Damn. If I had to describe this story in one word, I would sound like Chris Tucker in Friday, "Damn." The way that Boyle transitions from a story about the naive love of a young couple, into a self-destructive tragedy of misguided youth. I thought that the exposition of the character's thoughts was effective and stood out as Boyle's tool of character development. When Jeremy tries to draw up the image of, "China, the love of his life- and he couldn't, what did she look like? What was her face like..." this is the perfect set up for China's betrayal that comes in the next paragraph.

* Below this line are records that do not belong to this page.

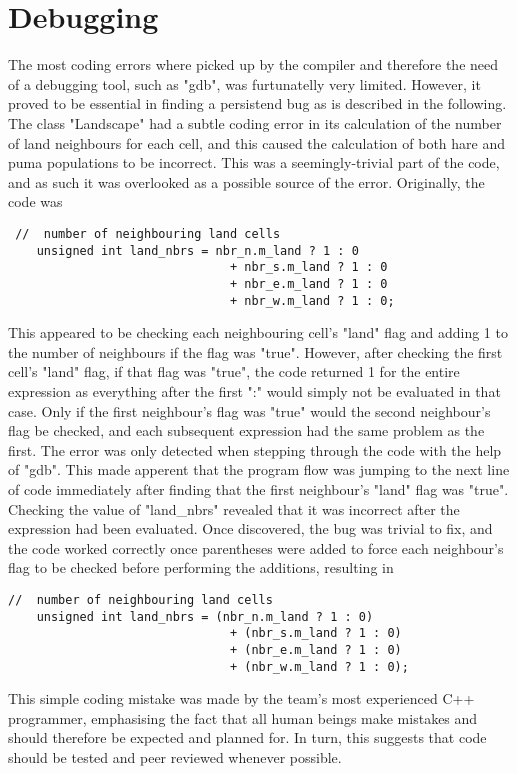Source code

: \section{Debugging}
\label{Debugging}
The most coding errors where picked up by the compiler and therefore the need of a debugging tool, such as "gdb", was furtunatelly very limited.
However, it proved to be essential in finding a persistend bug as is described in the following.\\

The class "Landscape" had a subtle coding error in its calculation of the number of land neighbours for each cell, and this caused the calculation of both hare and puma populations to be incorrect.
This was a seemingly-trivial part of the code, and as such it was overlooked as a possible source of the error.
Originally, the code was

\begin{lstlisting}
 //  number of neighbouring land cells
	unsigned int land_nbrs = nbr_n.m_land ? 1 : 0
		                       + nbr_s.m_land ? 1 : 0
		                       + nbr_e.m_land ? 1 : 0
		                       + nbr_w.m_land ? 1 : 0;
\end{lstlisting}

This appeared to be checking each neighbouring cell's "land" flag and adding 1 to the number of neighbours if the flag was "true".
However, after checking the first cell's "land" flag, if that flag was "true", the code returned 1 for the entire expression as everything after the first ":" would simply not be evaluated in that case.
Only if the first neighbour's flag was "true" would the second neighbour's flag be checked, and each subsequent expression had the same problem as the first.
The error was only detected when stepping through the code with the help of "gdb". This made apperent that the program flow was jumping to the next line of code immediately after finding that the first neighbour's "land" flag was "true".
Checking the value of "land\_nbrs" revealed that it was incorrect after the expression had been evaluated.
Once discovered, the bug was trivial to fix, and the code worked correctly once parentheses were added to force each neighbour's flag to be checked before performing the additions, resulting in

\begin{lstlisting}
//  number of neighbouring land cells
	unsigned int land_nbrs = (nbr_n.m_land ? 1 : 0)
		                       + (nbr_s.m_land ? 1 : 0)
		                       + (nbr_e.m_land ? 1 : 0)
		                       + (nbr_w.m_land ? 1 : 0);
\end{lstlisting}

This simple coding mistake was made by the team's most experienced C++ programmer, emphasising the fact that all human beings make mistakes  and should therefore be expected and planned for. In turn, this suggests that code should be tested and peer reviewed whenever possible.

When Boyle shows the reader that the distance between China and Jeremy has grown to the extent that the two are no longer real to each other, it allows for a smooth transition into China's turn against Jeremy.
The other extremely useful device that Boyle uses is description. "...And when the baby came out, the baby girl all slick with blood and mucus and the lumped white stuff that was like something spilled at the bottom of a garbage can." Her description of the birth/afterbirth scene is so stomach churning that I winced as I read it. Especially the later part of the sentence where he describes the placenta or the "lumped white stuff" and how it "spilled at the bottom of a garbage can,"I couldn't help but to imagine China as the metaphorical trash can. I found that use of metaphor to be on time for what I felt had to have been going on in Jeremy's head at that point in their relationship. I thought this story was addictive and fast paced.
It is very fast paced -- it has to cover about a year's worth of time, which is a lot for a short story -- usually a couple of days is the time span. Boyle uses a lot of summary instead of dramatization and skips ahead in time a lot. Good analysis of how he uses thought as characterization.